To be clear, it's great fun doing what I do now. I don't regret it for an instant. But the money is less than made as a full-time Bentley employee, and is only a fraction of what it was doing geophysics.

Then, Leidos bid and won a geophysical survey for which I only needed to sit at home and review data. The consulting arrangement worked out great, as I could still perform my writing assignments yet also be hyper-responsive to the geophysics work (which continued to pay me my old hourly rate). I made more in 2017 from this data processing work than I did from writing.

But in 2018 the geophysics work dried back up. In order to be a consulting employee, you need to work between 400 and 1500 hours annually, and I wasn't even close. I kept expecting a phone call where they told me they needed to terminate the agreement.

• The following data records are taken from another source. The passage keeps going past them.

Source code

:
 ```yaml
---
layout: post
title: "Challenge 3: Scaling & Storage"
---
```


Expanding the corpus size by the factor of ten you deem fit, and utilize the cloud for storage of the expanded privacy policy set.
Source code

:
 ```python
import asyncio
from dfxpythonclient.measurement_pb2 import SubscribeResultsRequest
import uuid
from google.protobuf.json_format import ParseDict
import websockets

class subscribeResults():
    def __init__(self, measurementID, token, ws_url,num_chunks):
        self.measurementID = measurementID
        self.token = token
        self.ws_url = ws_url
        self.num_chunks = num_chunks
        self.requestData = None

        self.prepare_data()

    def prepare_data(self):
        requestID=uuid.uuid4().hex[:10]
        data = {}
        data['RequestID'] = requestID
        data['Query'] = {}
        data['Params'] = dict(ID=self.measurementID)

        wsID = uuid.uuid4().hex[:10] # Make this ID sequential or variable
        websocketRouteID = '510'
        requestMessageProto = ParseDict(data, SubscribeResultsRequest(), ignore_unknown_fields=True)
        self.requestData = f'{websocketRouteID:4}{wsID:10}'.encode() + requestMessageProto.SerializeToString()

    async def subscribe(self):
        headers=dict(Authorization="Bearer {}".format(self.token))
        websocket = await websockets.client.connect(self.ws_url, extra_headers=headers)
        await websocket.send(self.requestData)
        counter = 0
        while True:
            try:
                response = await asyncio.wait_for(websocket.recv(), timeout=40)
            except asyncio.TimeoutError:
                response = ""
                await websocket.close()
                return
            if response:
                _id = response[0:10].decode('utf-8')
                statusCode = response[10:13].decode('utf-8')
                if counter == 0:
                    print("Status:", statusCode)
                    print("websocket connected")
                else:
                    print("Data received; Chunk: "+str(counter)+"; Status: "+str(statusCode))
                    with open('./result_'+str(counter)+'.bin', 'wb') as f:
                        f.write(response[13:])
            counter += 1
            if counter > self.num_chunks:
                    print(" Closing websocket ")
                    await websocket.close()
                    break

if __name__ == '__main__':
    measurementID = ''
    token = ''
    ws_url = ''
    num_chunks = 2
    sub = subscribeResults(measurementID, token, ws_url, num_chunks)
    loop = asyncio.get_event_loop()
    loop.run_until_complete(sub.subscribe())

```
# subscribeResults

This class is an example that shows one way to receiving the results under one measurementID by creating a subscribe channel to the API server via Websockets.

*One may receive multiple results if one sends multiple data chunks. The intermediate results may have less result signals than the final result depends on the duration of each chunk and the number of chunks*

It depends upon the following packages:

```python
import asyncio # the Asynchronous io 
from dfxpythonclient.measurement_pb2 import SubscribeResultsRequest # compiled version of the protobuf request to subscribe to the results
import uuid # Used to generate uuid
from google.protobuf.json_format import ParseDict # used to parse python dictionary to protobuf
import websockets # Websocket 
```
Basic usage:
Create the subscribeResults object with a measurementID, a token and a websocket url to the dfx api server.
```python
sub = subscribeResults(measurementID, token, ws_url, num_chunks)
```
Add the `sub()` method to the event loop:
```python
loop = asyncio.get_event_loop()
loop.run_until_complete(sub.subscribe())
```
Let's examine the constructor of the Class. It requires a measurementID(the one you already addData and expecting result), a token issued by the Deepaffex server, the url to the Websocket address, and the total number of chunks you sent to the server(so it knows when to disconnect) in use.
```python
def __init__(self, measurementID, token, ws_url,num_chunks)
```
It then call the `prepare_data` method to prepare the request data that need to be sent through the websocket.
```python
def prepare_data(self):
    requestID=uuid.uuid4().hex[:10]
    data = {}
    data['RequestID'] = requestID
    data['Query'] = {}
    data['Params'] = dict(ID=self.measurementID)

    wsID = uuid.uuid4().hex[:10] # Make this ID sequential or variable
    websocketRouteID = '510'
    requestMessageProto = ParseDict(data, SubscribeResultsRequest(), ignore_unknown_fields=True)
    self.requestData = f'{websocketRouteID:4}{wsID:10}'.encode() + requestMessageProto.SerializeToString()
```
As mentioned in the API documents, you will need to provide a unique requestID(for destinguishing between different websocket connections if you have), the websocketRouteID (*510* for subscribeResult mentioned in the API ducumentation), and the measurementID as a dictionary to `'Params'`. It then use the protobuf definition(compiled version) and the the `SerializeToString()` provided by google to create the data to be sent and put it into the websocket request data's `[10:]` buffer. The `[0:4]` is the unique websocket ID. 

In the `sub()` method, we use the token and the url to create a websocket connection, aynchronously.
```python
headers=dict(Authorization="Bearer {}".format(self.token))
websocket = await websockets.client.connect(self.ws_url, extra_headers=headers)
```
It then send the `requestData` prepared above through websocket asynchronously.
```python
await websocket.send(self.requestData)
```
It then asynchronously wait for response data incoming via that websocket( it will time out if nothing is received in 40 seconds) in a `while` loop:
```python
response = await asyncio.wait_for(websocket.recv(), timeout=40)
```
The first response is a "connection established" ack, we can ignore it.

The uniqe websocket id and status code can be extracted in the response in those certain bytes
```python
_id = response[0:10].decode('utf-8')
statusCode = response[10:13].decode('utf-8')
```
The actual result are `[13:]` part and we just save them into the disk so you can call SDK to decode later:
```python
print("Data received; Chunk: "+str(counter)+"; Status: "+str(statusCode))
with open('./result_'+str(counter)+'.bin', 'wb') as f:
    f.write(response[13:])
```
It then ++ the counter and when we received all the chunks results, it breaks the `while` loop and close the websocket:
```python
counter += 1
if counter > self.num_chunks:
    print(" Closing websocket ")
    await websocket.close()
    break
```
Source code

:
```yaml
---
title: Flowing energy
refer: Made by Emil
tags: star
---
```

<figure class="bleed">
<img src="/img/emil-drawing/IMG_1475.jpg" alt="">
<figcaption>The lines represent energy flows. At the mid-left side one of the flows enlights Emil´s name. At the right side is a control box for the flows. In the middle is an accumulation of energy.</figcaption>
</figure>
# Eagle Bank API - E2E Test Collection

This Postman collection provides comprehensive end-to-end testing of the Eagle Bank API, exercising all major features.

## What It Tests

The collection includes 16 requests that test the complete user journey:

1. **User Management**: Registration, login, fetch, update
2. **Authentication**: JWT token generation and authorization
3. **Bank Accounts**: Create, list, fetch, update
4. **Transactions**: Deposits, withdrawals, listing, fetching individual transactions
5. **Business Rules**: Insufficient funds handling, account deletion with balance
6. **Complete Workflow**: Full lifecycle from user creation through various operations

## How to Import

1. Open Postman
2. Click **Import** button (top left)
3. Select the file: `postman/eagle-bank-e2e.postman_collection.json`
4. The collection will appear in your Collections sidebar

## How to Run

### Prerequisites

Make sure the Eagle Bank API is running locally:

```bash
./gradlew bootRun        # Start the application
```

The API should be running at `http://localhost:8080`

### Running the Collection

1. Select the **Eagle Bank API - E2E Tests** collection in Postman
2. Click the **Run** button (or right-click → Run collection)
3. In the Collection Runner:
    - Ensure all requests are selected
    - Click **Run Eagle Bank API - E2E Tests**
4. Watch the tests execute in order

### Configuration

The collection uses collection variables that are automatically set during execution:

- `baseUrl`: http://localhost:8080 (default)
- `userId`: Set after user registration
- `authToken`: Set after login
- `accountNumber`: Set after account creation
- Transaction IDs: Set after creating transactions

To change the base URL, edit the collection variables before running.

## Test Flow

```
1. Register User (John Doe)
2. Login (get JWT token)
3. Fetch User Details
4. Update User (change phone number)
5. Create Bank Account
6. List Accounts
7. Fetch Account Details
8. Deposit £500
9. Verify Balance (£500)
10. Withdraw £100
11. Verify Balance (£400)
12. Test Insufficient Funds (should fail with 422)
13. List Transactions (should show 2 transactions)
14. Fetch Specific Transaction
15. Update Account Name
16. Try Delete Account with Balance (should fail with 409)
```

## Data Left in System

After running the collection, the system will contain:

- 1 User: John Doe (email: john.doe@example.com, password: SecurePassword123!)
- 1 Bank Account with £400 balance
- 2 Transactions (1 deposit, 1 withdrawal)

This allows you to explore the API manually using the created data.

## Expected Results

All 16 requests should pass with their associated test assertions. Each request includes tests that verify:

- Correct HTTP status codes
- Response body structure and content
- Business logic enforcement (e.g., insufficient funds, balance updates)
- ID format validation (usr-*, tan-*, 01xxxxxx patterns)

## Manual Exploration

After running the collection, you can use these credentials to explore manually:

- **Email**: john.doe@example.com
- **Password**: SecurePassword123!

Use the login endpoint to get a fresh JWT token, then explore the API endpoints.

The industrial space in Woburn flies below the radar because it's technically storage space and not a "facility," but every January I get an e-mail from my division saying that the lease needs to be renewed and asking if we still need to rent the space. Another guy in a different division still works there doing unrelated work. Every January I answer: "As long as the company still own VSEMS and needs a place to keep it and maintain it, and needs parking for the truck and 32' trailer used to transport it, then yes we still need the space. Plus, its closure would need to be coordinated with the other division, as Gary still works there." This past January, I got the same call, and I said the same thing. I expected them to terminate my consulting agreement and close the space, but they didn't; they renewed the agreement and the lease on the space for another year.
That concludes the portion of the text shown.